What's the difference between a console, a terminal, and a shell? - soheilpro
https://www.hanselman.com/blog/WhatsTheDifferenceBetweenAConsoleATerminalAndAShell.aspx
======
dredmorbius
The distinction I've been given to understand between _console_ and _terminal_
is that the computer console is the terminal most directly attached to the
computer -- its principle input and output device or display.

On Linux, a _terminal_ is _any_ virtual or physical connected device, but the
_console_ is the text-based login session, generally running on any of the
first six _virtual consoles_ of the system, where the GUI (X11, now
increasingly Wayland) runs typically on the 7th.

(These are not hard-and-fast assignments, but are typical, and can be changed
through inittab, getty, and/or systemd assignments.)

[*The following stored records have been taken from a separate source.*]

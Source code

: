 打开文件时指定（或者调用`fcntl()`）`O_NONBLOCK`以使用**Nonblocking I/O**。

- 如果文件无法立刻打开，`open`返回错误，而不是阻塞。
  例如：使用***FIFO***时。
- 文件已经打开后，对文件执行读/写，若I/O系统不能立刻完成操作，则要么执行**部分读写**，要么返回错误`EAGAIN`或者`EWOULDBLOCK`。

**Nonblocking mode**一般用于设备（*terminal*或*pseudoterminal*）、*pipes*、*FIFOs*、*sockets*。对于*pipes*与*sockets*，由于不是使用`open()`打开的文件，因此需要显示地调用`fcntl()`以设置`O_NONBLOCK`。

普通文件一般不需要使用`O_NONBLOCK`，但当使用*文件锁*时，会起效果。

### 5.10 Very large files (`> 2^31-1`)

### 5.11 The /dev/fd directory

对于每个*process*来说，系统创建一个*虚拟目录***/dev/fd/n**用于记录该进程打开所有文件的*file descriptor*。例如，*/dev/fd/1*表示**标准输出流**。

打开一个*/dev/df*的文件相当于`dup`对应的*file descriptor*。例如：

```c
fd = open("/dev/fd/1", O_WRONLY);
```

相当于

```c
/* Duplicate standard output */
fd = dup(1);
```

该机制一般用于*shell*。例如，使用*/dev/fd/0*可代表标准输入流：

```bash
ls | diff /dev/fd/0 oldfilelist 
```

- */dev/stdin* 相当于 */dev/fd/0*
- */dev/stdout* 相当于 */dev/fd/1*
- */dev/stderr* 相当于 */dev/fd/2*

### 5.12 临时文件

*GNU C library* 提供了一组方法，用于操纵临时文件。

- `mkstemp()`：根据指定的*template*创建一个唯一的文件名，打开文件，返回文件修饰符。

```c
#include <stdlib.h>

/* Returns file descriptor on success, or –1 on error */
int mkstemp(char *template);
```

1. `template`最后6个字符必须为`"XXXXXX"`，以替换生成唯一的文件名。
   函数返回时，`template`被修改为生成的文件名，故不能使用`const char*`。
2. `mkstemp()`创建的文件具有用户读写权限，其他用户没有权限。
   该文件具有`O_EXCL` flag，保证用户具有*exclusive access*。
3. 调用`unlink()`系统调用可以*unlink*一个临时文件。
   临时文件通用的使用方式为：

There are also _serial consoles_ which can run over real or emulated serial
ports, including serial-over-ethernet or various remote management (ILOM,
DRAC) interfaces.

A chief _typical_ distinction between _real_ and _virtual_ consoles is that
virtual consoles can have any arbitrary geometry whilst the real console
typically has a fixed geometry, often set by the serial emulator (minicom, or
x/z/ymodem protocols) used. A serial console also typically connects at 9600
baud, though higher line protocols, to 56kbaud are often supported.

Exceptions to usage may exist, but these are, again, typical.